About this task
Where an image occurs, skip it and print the rest of the records verbatim.

^^^^

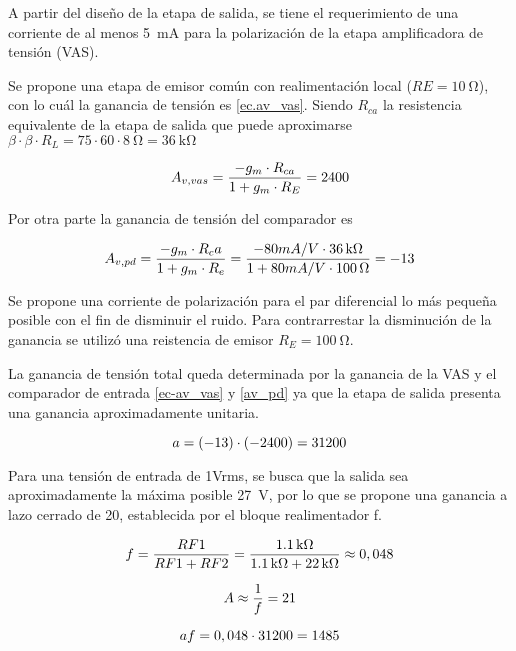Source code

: A partir del diseño de la etapa de salida, se tiene el requerimiento de una corriente de al menos \SI{5}{\milli\ampere} para la polarización de la etapa amplificadora de tensión (VAS).

Se propone una etapa de emisor común con realimentación local ($RE = \SI{10}{\ohm}$), con lo cuál la ganancia de tensión es \eqref{ec.av_vas}. Siendo $R_{ca}$ la resistencia equivalente de la etapa de salida que puede aproximarse $\beta \cdot \beta \cdot R_L = 75 \cdot 60 \cdot \SI{8}{\ohm} = \SI{36}{\kilo\ohm}$

\begin{equation}
	\centering
	A_{v,vas} = \frac{-g_m \cdot R_{ca}}{1+g_m \cdot R_E} = 2400
	\label{ec.av_vas}
\end{equation}
	

Por otra parte la ganancia de tensión del comparador es

\begin{equation}
	\centering
	A_{v,pd} = \frac{-g_m \cdot R_ca}{1+g_m \cdot R_e} = \frac{-80mA/V \cdot \SI{36}{\kilo\ohm} }{ 1 + 80mA/V \cdot \SI{100}{\ohm} } = -13
	\label{ec.av_pd}
\end{equation}

Se propone una corriente de polarización para el par diferencial lo más pequeña posible con el fin de disminuir el ruido. Para contrarrestar la disminución de la ganancia se utilizó una reistencia de emisor $R_E=\SI{100}{\ohm}$.


La ganancia de tensión total queda determinada por la ganancia de la VAS y el comparador de entrada \eqref{ec-av_vas} y \eqref{av_pd} ya que la etapa de salida presenta una ganancia aproximadamente unitaria.

\begin{equation}
	\centering
	a = (-13) \cdot (-2400) = 31200
	\label{ec.a}
\end{equation}

Para una tensión de entrada de 1Vrms, se busca que la salida sea aproximadamente la máxima posible \SI{27}{\volt}, por lo que se propone una ganancia a lazo cerrado de 20, establecida por el bloque realimentador f.

\begin{equation}
	\centering
	f = \frac{RF1}{RF1 + RF2} = \frac{\SI{1.1}{\kilo\ohm}}{\SI{1.1}{\kilo\ohm} + \SI{22}{\kilo\ohm}} \approx 0,048
\end{equation}

\begin{equation}
	\centering
	A \approx \frac{1}{f} = 21
\end{equation}	


\begin{equation}
	\centering
	af = 0,048 \cdot 31200 = 1485
	\end{equation}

^^^^

Response below
Source code

: A partir del diseño de la etapa de salida, se tiene el requerimiento de una corriente de al menos \SI{5}{\milli\ampere} para la polarización de la etapa amplificadora de tensión (VAS).

Se propone una etapa de emisor común con realimentación local ($RE = \SI{10}{\ohm}$), con lo cuál la ganancia de tensión es \eqref{ec.av_vas}. Siendo $R_{ca}$ la resistencia equivalente de la etapa de salida que puede aproximarse $\beta \cdot \beta \cdot R_L = 75 \cdot 60 \cdot \SI{8}{\ohm} = \SI{36}{\kilo\ohm}$

\begin{equation}
	\centering
	A_{v,vas} = \frac{-g_m \cdot R_{ca}}{1+g_m \cdot R_E} = 2400
	\label{ec.av_vas}
\end{equation}
	

Por otra parte la ganancia de tensión del comparador es

\begin{equation}
	\centering
	A_{v,pd} = \frac{-g_m \cdot R_ca}{1+g_m \cdot R_e} = \frac{-80mA/V \cdot \SI{36}{\kilo\ohm} }{ 1 + 80mA/V \cdot \SI{100}{\ohm} } = -13
	\label{ec.av_pd}
\end{equation}

Se propone una corriente de polarización para el par diferencial lo más pequeña posible con el fin de disminuir el ruido. Para contrarrestar la disminución de la ganancia se utilizó una reistencia de emisor $R_E=\SI{100}{\ohm}$.


La ganancia de tensión total queda determinada por la ganancia de la VAS y el comparador de entrada \eqref{ec-av_vas} y \eqref{av_pd} ya que la etapa de salida presenta una ganancia aproximadamente unitaria.

\begin{equation}
	\centering
	a = (-13) \cdot (-2400) = 31200
	\label{ec.a}
\end{equation}

Para una tensión de entrada de 1Vrms, se busca que la salida sea aproximadamente la máxima posible \SI{27}{\volt}, por lo que se propone una ganancia a lazo cerrado de 20, establecida por el bloque realimentador f.

\begin{equation}
	\centering
	f = \frac{RF1}{RF1 + RF2} = \frac{\SI{1.1}{\kilo\ohm}}{\SI{1.1}{\kilo\ohm} + \SI{22}{\kilo\ohm}} \approx 0,048
\end{equation}

\begin{equation}
	\centering
	A \approx \frac{1}{f} = 21
\end{equation}	


\begin{equation}
	\centering
	af = 0,048 \cdot 31200 = 1485
	\end{equation}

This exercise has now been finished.